Alas, Henrietta was entirely written out of the one radio adaptation of Portrait of a Lady that I’ve found (by NBC University Theater), but here it is, if you want to hear an hour of Jamesian prose…
I also haven’t seen the 1968 TV series or the 1994 film adaptations to see how much attention they paid to Henrietta. Mary-Louise Parker — pre-”Weeds” and “West Wing” — played her in the 1994 Portrait of a Lady, opposite Nicole Kidman as Isabel, but those reportorial spectacles were enough to inspire me to put her picture on this page, along with a YouTube clip of the movie trailer.
Always the fashion plate, Brenda Starr was retired last year after 70 years in newspapers.

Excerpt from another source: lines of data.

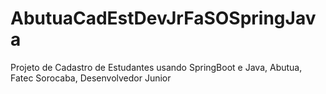 # AbutuaCadEstDevJrFaSOSpringJava
Projeto de Cadastro de Estudantes usando SpringBoot e Java, Abutua, Fatec Sorocaba, Desenvolvedor Junior
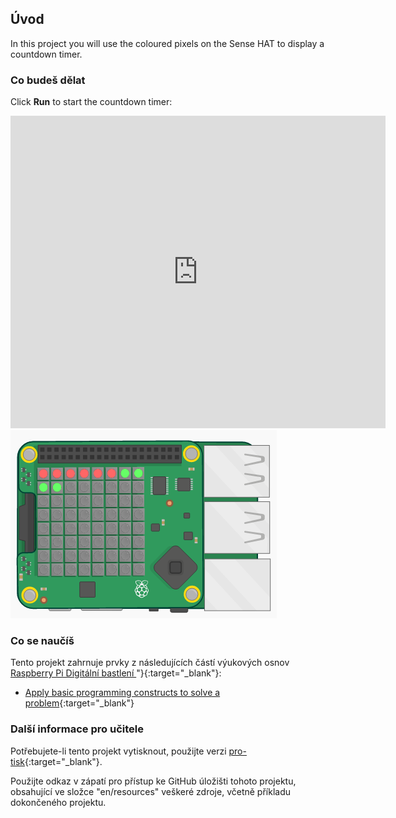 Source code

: ## Úvod

In this project you will use the coloured pixels on the Sense HAT to display a countdown timer.

### Co budeš dělat

Click **Run** to start the countdown timer:

<div class="trinket">
  <iframe src="https://trinket.io/embed/python/dfdfcc6814?outputOnly=true&start=result" width="600" height="500" frameborder="0" marginwidth="0" marginheight="0" allowfullscreen mark="crwd-mark">
</iframe> <img src="images/timer-final.png" />
</div>

### Co se naučíš

Tento projekt zahrnuje prvky z následujících částí výukových osnov [ Raspberry Pi Digitální bastlení ](http://rpf.io/curriculum)"}{:target="_blank"}:

+ [Apply basic programming constructs to solve a problem](https://www.raspberrypi.org/curriculum/programming/builder){:target="_blank"}

### Další informace pro učitele

Potřebujete-li tento projekt vytisknout, použijte verzi [pro-tisk](https://projects.raspberrypi.org/en/projects/countdown-timer/print){:target="_blank"}.

Použijte odkaz v zápatí pro přístup ke GitHub úložišti tohoto projektu, obsahující ve složce "en/resources" veškeré zdroje, včetně příkladu dokončeného projektu.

Click for an ABC feature interviewing author Mary Schmich and others.
When I started looking into the portrayal of journalists in popular culture, I never thought I’d wind up writing about paper dolls.
A Web search inadvertently turned up the fact that both “Brenda Star, Reporter” and the even earlier “Jane Arden” comic strips included a reader-participation gimmick: Fans were invited to send in suggestions for the reporters’ wardrobes, and the designs were published as cut-out paper doll costumes with the Sunday color comics, sometimes reprinted as separate comic books or paper-doll books.
A Chicago teenager — male — was reported to have designed 1,500 dresses for Brenda Star, according to a retrospective in the Chicago Tribune when the strip was cancelled — after 70 years.